On Thursday, the government also reported that the number of Americans seeking unemployment benefits fell slightly last week to 751,000. That was the fewest weekly applications since March, but the level remains historically high and indicates that the pandemic is still forcing many employers to cut jobs.
Though the unemployment rate, at 7.9%, is down significantly from 14.7% at the start of the pandemic recession, it is still historically high, and hiring has slowed for three straight months.
The economy is still roughly 10.7 million jobs short of recovering all the 22 million jobs that were lost to the pandemic.

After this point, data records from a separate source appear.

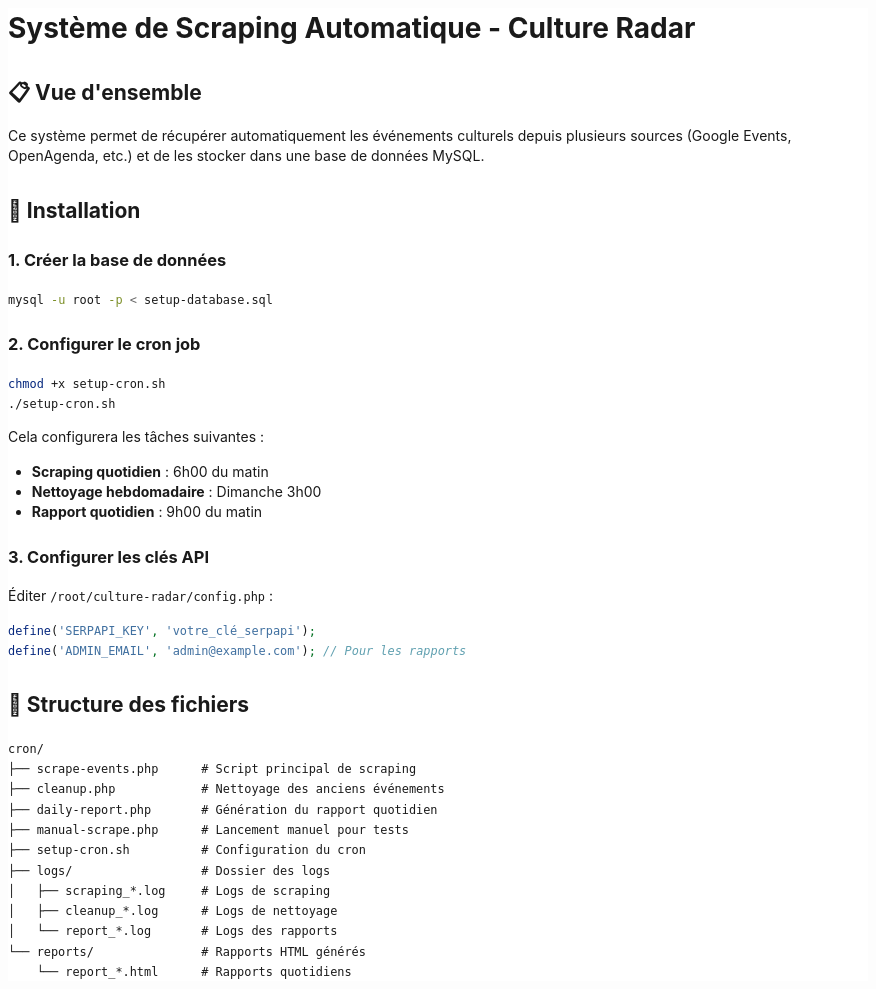 # Système de Scraping Automatique - Culture Radar

## 📋 Vue d'ensemble

Ce système permet de récupérer automatiquement les événements culturels depuis plusieurs sources (Google Events, OpenAgenda, etc.) et de les stocker dans une base de données MySQL.

## 🚀 Installation

### 1. Créer la base de données

```bash
mysql -u root -p < setup-database.sql
```

### 2. Configurer le cron job

```bash
chmod +x setup-cron.sh
./setup-cron.sh
```

Cela configurera les tâches suivantes :
- **Scraping quotidien** : 6h00 du matin
- **Nettoyage hebdomadaire** : Dimanche 3h00
- **Rapport quotidien** : 9h00 du matin

### 3. Configurer les clés API

Éditer `/root/culture-radar/config.php` :

```php
define('SERPAPI_KEY', 'votre_clé_serpapi');
define('ADMIN_EMAIL', 'admin@example.com'); // Pour les rapports
```

## 📁 Structure des fichiers

```
cron/
├── scrape-events.php      # Script principal de scraping
├── cleanup.php            # Nettoyage des anciens événements
├── daily-report.php       # Génération du rapport quotidien
├── manual-scrape.php      # Lancement manuel pour tests
├── setup-cron.sh          # Configuration du cron
├── logs/                  # Dossier des logs
│   ├── scraping_*.log     # Logs de scraping
│   ├── cleanup_*.log      # Logs de nettoyage
│   └── report_*.log       # Logs des rapports
└── reports/               # Rapports HTML générés
    └── report_*.html      # Rapports quotidiens
```
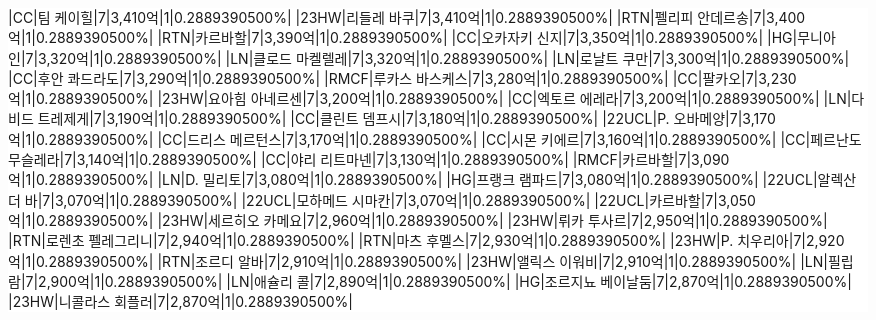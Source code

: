|CC|팀 케이힐|7|3,410억|1|0.2889390500%|
|23HW|리들레 바쿠|7|3,410억|1|0.2889390500%|
|RTN|펠리피 안데르송|7|3,400억|1|0.2889390500%|
|RTN|카르바할|7|3,390억|1|0.2889390500%|
|CC|오카자키 신지|7|3,350억|1|0.2889390500%|
|HG|무니아인|7|3,320억|1|0.2889390500%|
|LN|클로드 마켈렐레|7|3,320억|1|0.2889390500%|
|LN|로날트 쿠만|7|3,300억|1|0.2889390500%|
|CC|후안 콰드라도|7|3,290억|1|0.2889390500%|
|RMCF|루카스 바스케스|7|3,280억|1|0.2889390500%|
|CC|팔카오|7|3,230억|1|0.2889390500%|
|23HW|요아힘 아네르센|7|3,200억|1|0.2889390500%|
|CC|엑토르 에레라|7|3,200억|1|0.2889390500%|
|LN|다비드 트레제게|7|3,190억|1|0.2889390500%|
|CC|클린트 뎀프시|7|3,180억|1|0.2889390500%|
|22UCL|P. 오바메양|7|3,170억|1|0.2889390500%|
|CC|드리스 메르턴스|7|3,170억|1|0.2889390500%|
|CC|시몬 키에르|7|3,160억|1|0.2889390500%|
|CC|페르난도 무슬레라|7|3,140억|1|0.2889390500%|
|CC|야리 리트마넨|7|3,130억|1|0.2889390500%|
|RMCF|카르바할|7|3,090억|1|0.2889390500%|
|LN|D. 밀리토|7|3,080억|1|0.2889390500%|
|HG|프랭크 램파드|7|3,080억|1|0.2889390500%|
|22UCL|알렉산더 바|7|3,070억|1|0.2889390500%|
|22UCL|모하메드 시마칸|7|3,070억|1|0.2889390500%|
|22UCL|카르바할|7|3,050억|1|0.2889390500%|
|23HW|세르히오 카메요|7|2,960억|1|0.2889390500%|
|23HW|뤼카 투사르|7|2,950억|1|0.2889390500%|
|RTN|로렌초 펠레그리니|7|2,940억|1|0.2889390500%|
|RTN|마츠 후멜스|7|2,930억|1|0.2889390500%|
|23HW|P. 치우리아|7|2,920억|1|0.2889390500%|
|RTN|조르디 알바|7|2,910억|1|0.2889390500%|
|23HW|앨릭스 이워비|7|2,910억|1|0.2889390500%|
|LN|필립 람|7|2,900억|1|0.2889390500%|
|LN|애슐리 콜|7|2,890억|1|0.2889390500%|
|HG|조르지뇨 베이날둠|7|2,870억|1|0.2889390500%|
|23HW|니콜라스 회플러|7|2,870억|1|0.2889390500%|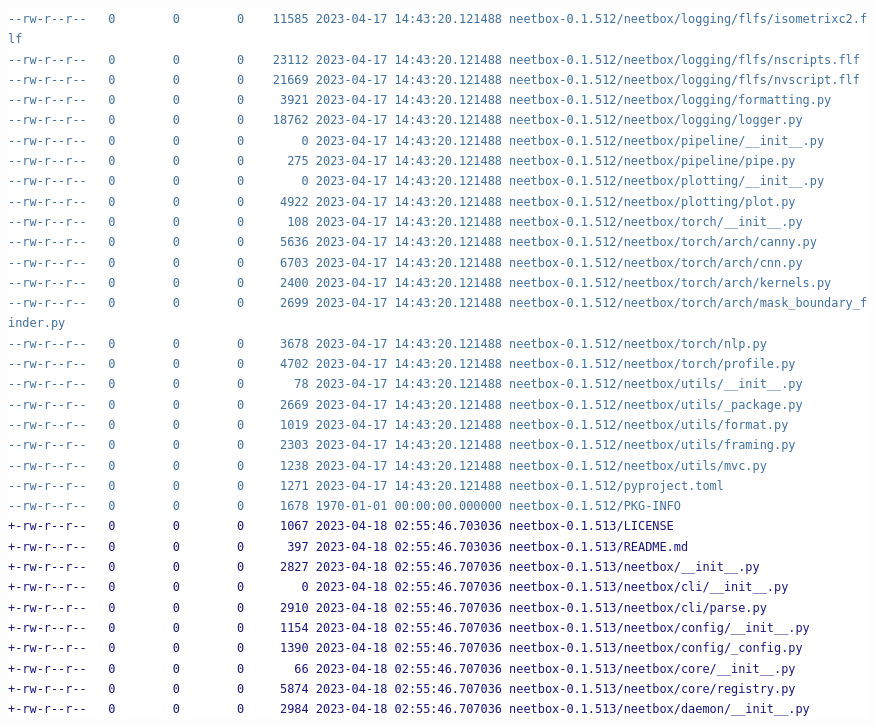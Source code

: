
 ```diff
--rw-r--r--   0        0        0    11585 2023-04-17 14:43:20.121488 neetbox-0.1.512/neetbox/logging/flfs/isometrixc2.flf
--rw-r--r--   0        0        0    23112 2023-04-17 14:43:20.121488 neetbox-0.1.512/neetbox/logging/flfs/nscripts.flf
--rw-r--r--   0        0        0    21669 2023-04-17 14:43:20.121488 neetbox-0.1.512/neetbox/logging/flfs/nvscript.flf
--rw-r--r--   0        0        0     3921 2023-04-17 14:43:20.121488 neetbox-0.1.512/neetbox/logging/formatting.py
--rw-r--r--   0        0        0    18762 2023-04-17 14:43:20.121488 neetbox-0.1.512/neetbox/logging/logger.py
--rw-r--r--   0        0        0        0 2023-04-17 14:43:20.121488 neetbox-0.1.512/neetbox/pipeline/__init__.py
--rw-r--r--   0        0        0      275 2023-04-17 14:43:20.121488 neetbox-0.1.512/neetbox/pipeline/pipe.py
--rw-r--r--   0        0        0        0 2023-04-17 14:43:20.121488 neetbox-0.1.512/neetbox/plotting/__init__.py
--rw-r--r--   0        0        0     4922 2023-04-17 14:43:20.121488 neetbox-0.1.512/neetbox/plotting/plot.py
--rw-r--r--   0        0        0      108 2023-04-17 14:43:20.121488 neetbox-0.1.512/neetbox/torch/__init__.py
--rw-r--r--   0        0        0     5636 2023-04-17 14:43:20.121488 neetbox-0.1.512/neetbox/torch/arch/canny.py
--rw-r--r--   0        0        0     6703 2023-04-17 14:43:20.121488 neetbox-0.1.512/neetbox/torch/arch/cnn.py
--rw-r--r--   0        0        0     2400 2023-04-17 14:43:20.121488 neetbox-0.1.512/neetbox/torch/arch/kernels.py
--rw-r--r--   0        0        0     2699 2023-04-17 14:43:20.121488 neetbox-0.1.512/neetbox/torch/arch/mask_boundary_finder.py
--rw-r--r--   0        0        0     3678 2023-04-17 14:43:20.121488 neetbox-0.1.512/neetbox/torch/nlp.py
--rw-r--r--   0        0        0     4702 2023-04-17 14:43:20.121488 neetbox-0.1.512/neetbox/torch/profile.py
--rw-r--r--   0        0        0       78 2023-04-17 14:43:20.121488 neetbox-0.1.512/neetbox/utils/__init__.py
--rw-r--r--   0        0        0     2669 2023-04-17 14:43:20.121488 neetbox-0.1.512/neetbox/utils/_package.py
--rw-r--r--   0        0        0     1019 2023-04-17 14:43:20.121488 neetbox-0.1.512/neetbox/utils/format.py
--rw-r--r--   0        0        0     2303 2023-04-17 14:43:20.121488 neetbox-0.1.512/neetbox/utils/framing.py
--rw-r--r--   0        0        0     1238 2023-04-17 14:43:20.121488 neetbox-0.1.512/neetbox/utils/mvc.py
--rw-r--r--   0        0        0     1271 2023-04-17 14:43:20.121488 neetbox-0.1.512/pyproject.toml
--rw-r--r--   0        0        0     1678 1970-01-01 00:00:00.000000 neetbox-0.1.512/PKG-INFO
+-rw-r--r--   0        0        0     1067 2023-04-18 02:55:46.703036 neetbox-0.1.513/LICENSE
+-rw-r--r--   0        0        0      397 2023-04-18 02:55:46.703036 neetbox-0.1.513/README.md
+-rw-r--r--   0        0        0     2827 2023-04-18 02:55:46.707036 neetbox-0.1.513/neetbox/__init__.py
+-rw-r--r--   0        0        0        0 2023-04-18 02:55:46.707036 neetbox-0.1.513/neetbox/cli/__init__.py
+-rw-r--r--   0        0        0     2910 2023-04-18 02:55:46.707036 neetbox-0.1.513/neetbox/cli/parse.py
+-rw-r--r--   0        0        0     1154 2023-04-18 02:55:46.707036 neetbox-0.1.513/neetbox/config/__init__.py
+-rw-r--r--   0        0        0     1390 2023-04-18 02:55:46.707036 neetbox-0.1.513/neetbox/config/_config.py
+-rw-r--r--   0        0        0       66 2023-04-18 02:55:46.707036 neetbox-0.1.513/neetbox/core/__init__.py
+-rw-r--r--   0        0        0     5874 2023-04-18 02:55:46.707036 neetbox-0.1.513/neetbox/core/registry.py
+-rw-r--r--   0        0        0     2984 2023-04-18 02:55:46.707036 neetbox-0.1.513/neetbox/daemon/__init__.py
```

The government’s estimate of the third-quarter jump in GDP — the total output of goods and services in the United States — was the biggest such increase on records dating to 1947.
In the January-March quarter this year, GDP contracted at a 5% annual rate before a record-setting 31.4% annual tumble in the spring.
Mark Zandi, chief economist at Moody’s Analytics, said he thinks GDP will regain pre-pandemic levels by spring of next year, with GDP expanding 4.2% for 2021. But he warned that the job market might not fully recover until perhaps 2023.
“Many of the jobs in retailing, leisure and airlines have been permanently lost,” he said. “Those folks will have to find different work, and that will take time.”
The third quarter economic growth was powered by a record 40.7% annual increase in consumer spending. Americans began shopping again after the spring shutdown, which had sent consumer spending sinking by a record 31.4% annual rate. Consumer spending accounts for roughly two-thirds of economic activity.